Easier Maintenance: Modifying or extending the codebase becomes simpler when Enums are used, as they centralize value management and eliminate the risk of incorrect usage of raw literals.
Better IDE Support: IDEs will provide autocompletion and error checking when using Enums, leading to fewer bugs and faster development.
Consistent Usage: With named constants or Enums, the same value will always be referred to by the same name, reducing the chance of errors caused by inconsistent usage of literals.

Please provide any feedback or thoughts on this proposed change.

Thx a lot!

Start of the Discussion in: #1759

The text was updated successfully, but these errors were encountered:

KennethEnevoldsen · 2025-01-13T11:50:17Z

So will just outline the counter argument. Since you have outlined the reason to use Enum quite well I will here focus more on Literals.

vs code does autocomplete literals:

You can also see here that it in fact detects the error that "" is not valid.

Literal are not magic constants in the same way that string are. To take a few pointers from the blog:

The symbolic constant can serve as live documentation of the meaning of its value.

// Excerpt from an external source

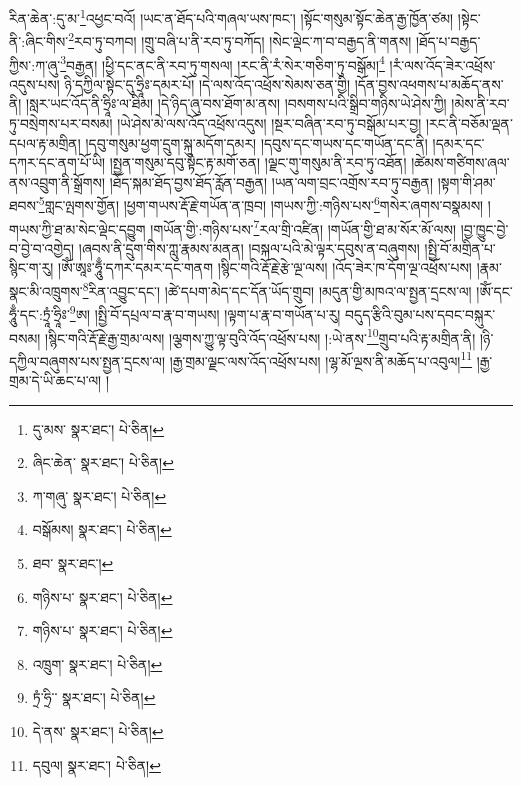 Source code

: རིན་ཆེན་:དུ་མ་\footnote{དུ་མས་  སྣར་ཐང་།  པེ་ཅིན། }འཕྱང་བའོ། །ཡང་ན་ཐོད་པའི་གཞལ་ཡས་ཁང་། །སྟོང་གསུམ་སྟོང་ཆེན་རྒྱ་ཁྱོན་ཙམ། །སྟེང་ནི་:ཞིང་གིས་\footnote{ཞིང་ཆེན་  སྣར་ཐང་།  པེ་ཅིན། }རབ་ཏུ་བཀབ། །གྲུ་བཞི་པ་ནི་རབ་ཏུ་བཀོད། །སེང་ལྡེང་ཀ་བ་བརྒྱད་ནི་གནས། །ཐོད་པ་བརྒྱད་ཀྱིས་:ཀ་ཞུ་\footnote{ཀ་གཞུ་  སྣར་ཐང་།  པེ་ཅིན། }བརྒྱན། །ཕྱི་དང་ནང་ནི་རབ་ཏུ་གསལ། །རང་ནི་རཾ་སེར་གཅིག་ཏུ་བསྒོམ།\footnote{བསྒོམས།  སྣར་ཐང་།  པེ་ཅིན། } །རཾ་ལས་འོད་ཟེར་འཕྲོས་འདུས་པས། ཉི་དཀྱིལ་སྟེང་དུ་ཧྲཱིཿ་དམར་པོ། །དེ་ལས་འོད་འཕྲོས་སེམས་ཅན་གྱི། །དོན་བྱས་འཕགས་པ་མཆོད་ནས་ནི། །སླར་ཡང་འོད་ནི་ཧྲཱིཿ་ལ་ཐིམ། །དེ་ཉིད་ཞུ་བས་ཐོག་མ་ནས། །བསགས་པའི་སྒྲིབ་གཉིས་ཡེ་ཤེས་ཀྱི། །མེས་ནི་རབ་ཏུ་བསྲེགས་པར་བསམ། །ཡེ་ཤེས་མེ་ལས་འོད་འཕྲོས་འདུས། །སྔར་བཞིན་རབ་ཏུ་བསྒོམ་པར་བྱ། །རང་ནི་བཅོམ་ལྡན་དཔལ་རྟ་མགྲིན། །དབུ་གསུམ་ཕྱག་དྲུག་སྐུ་མདོག་དམར། །དབུས་དང་གཡས་དང་གཡོན་དང་ནི། །དམར་དང་དཀར་དང་ནག་པོ་ཡི། །སྤྱན་གསུམ་དབུ་སྟེང་རྟ་མགོ་ཅན། །ལྗང་གུ་གསུམ་ནི་རབ་ཏུ་འཐོན། །ཚེམས་གཙིགས་ཞལ་ནས་འབྲུག་ནི་སྒྲོགས། །ཐོད་སྐམ་ཐོད་བྱས་ཐོད་རློན་བརྒྱན། །ཡན་ལག་བྲང་འགྲོས་རབ་ཏུ་བརྒྱན། །སྟག་གི་ཤམ་ཐབས་\footnote{ཐབ་  སྣར་ཐང་། }གླང་ལྤགས་གྱོན། །ཕྱག་གཡས་རྡོ་རྗེ་གཡོན་ན་ཁྲབ། །གཡས་ཀྱི་:གཉིས་པས་\footnote{གཉིས་པ་  སྣར་ཐང་།  པེ་ཅིན། }གསེར་ཞགས་བསྣམས། །གཡས་ཀྱི་ཐ་མ་སེང་ལྡེང་དབྱུག །གཡོན་གྱི་:གཉིས་པས་\footnote{གཉིས་པ་  སྣར་ཐང་།  པེ་ཅིན། }རལ་གྲི་འཛིན། །གཡོན་གྱི་ཐ་མ་སོར་མོ་ལས། །བྱ་ཁྱུང་བྱེ་བ་བྱེ་བ་འགྱེད། །ཞབས་ནི་དྲུག་གིས་ཀླུ་རྣམས་མནན། །བསྐལ་པའི་མེ་ལྟར་དབུས་ན་བཞུགས། །སྤྱི་བོ་མགྲིན་པ་སྙིང་ག་རུ། །ཨོཾ་ཨཱཿ་ཧཱུྃ་དཀར་དམར་དང་གནག །སྙིང་གའི་རྡོ་རྗེ་རྩེ་ལྔ་ལས། །འོད་ཟེར་ཁ་དོག་ལྔ་འཕྲོས་པས། །རྣམ་སྣང་མི་འཁྲུགས་\footnote{འཁྲུག་  སྣར་ཐང་།  པེ་ཅིན། }རིན་འབྱུང་དང་། །ཚེ་དཔག་མེད་དང་དོན་ཡོད་གྲུབ། །མདུན་གྱི་མཁའ་ལ་སྤྱན་དྲངས་ལ། །ཨོཾ་དང་ཧཱུྃ་དང་:ཏྲཱཾ་ཧྲཱིཿ་\footnote{ཏྲཾ་ཧྲི་་  སྣར་ཐང་།  པེ་ཅིན། }ཨ། །སྤྱི་བོ་དཔྲལ་བ་རྣ་བ་གཡས། །ལྟག་པ་རྣ་བ་གཡོན་པ་རུ། བདུད་རྩིའི་བུམ་པས་དབང་བསྐུར་བསམ། །སྙིང་གའི་རྡོ་རྗེ་རྒྱ་གྲམ་ལས། །ལྕགས་ཀྱུ་ལྟ་བུའི་འོད་འཕྲོས་པས། །:ཡེ་ནས་\footnote{དེ་ནས་  སྣར་ཐང་།  པེ་ཅིན། }གྲུབ་པའི་རྟ་མགྲིན་ནི། །ཉི་དཀྱིལ་བཞུགས་པས་སྤྱན་དྲངས་ལ། །རྒྱ་གྲམ་ལྗང་ལས་འོད་འཕྲོས་པས། །ལྷ་མོ་ལྔས་ནི་མཆོད་པ་འབུལ།\footnote{དབུལ།  སྣར་ཐང་།  པེ་ཅིན། } །རྒྱ་གྲམ་དེ་ཡི་ཆང་པ་ལ། །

literals in MTEB does have this feature e.g. all domains (which is type hinted) is contained in the list of DOMAINS. The same is the case for "cosine" which is in DISTANCE_METRICS.

It’s much easier to change the value of a constant than to search for this number throughout the entire codebase

I agree with this point. No way to change across the repo rename "cosine" to "Cosine Distance".

Reduce duplicate use of a number or string in the code. This is especially important when the value is complicated and long (such as 3.14159 or 0xCAFEBABE).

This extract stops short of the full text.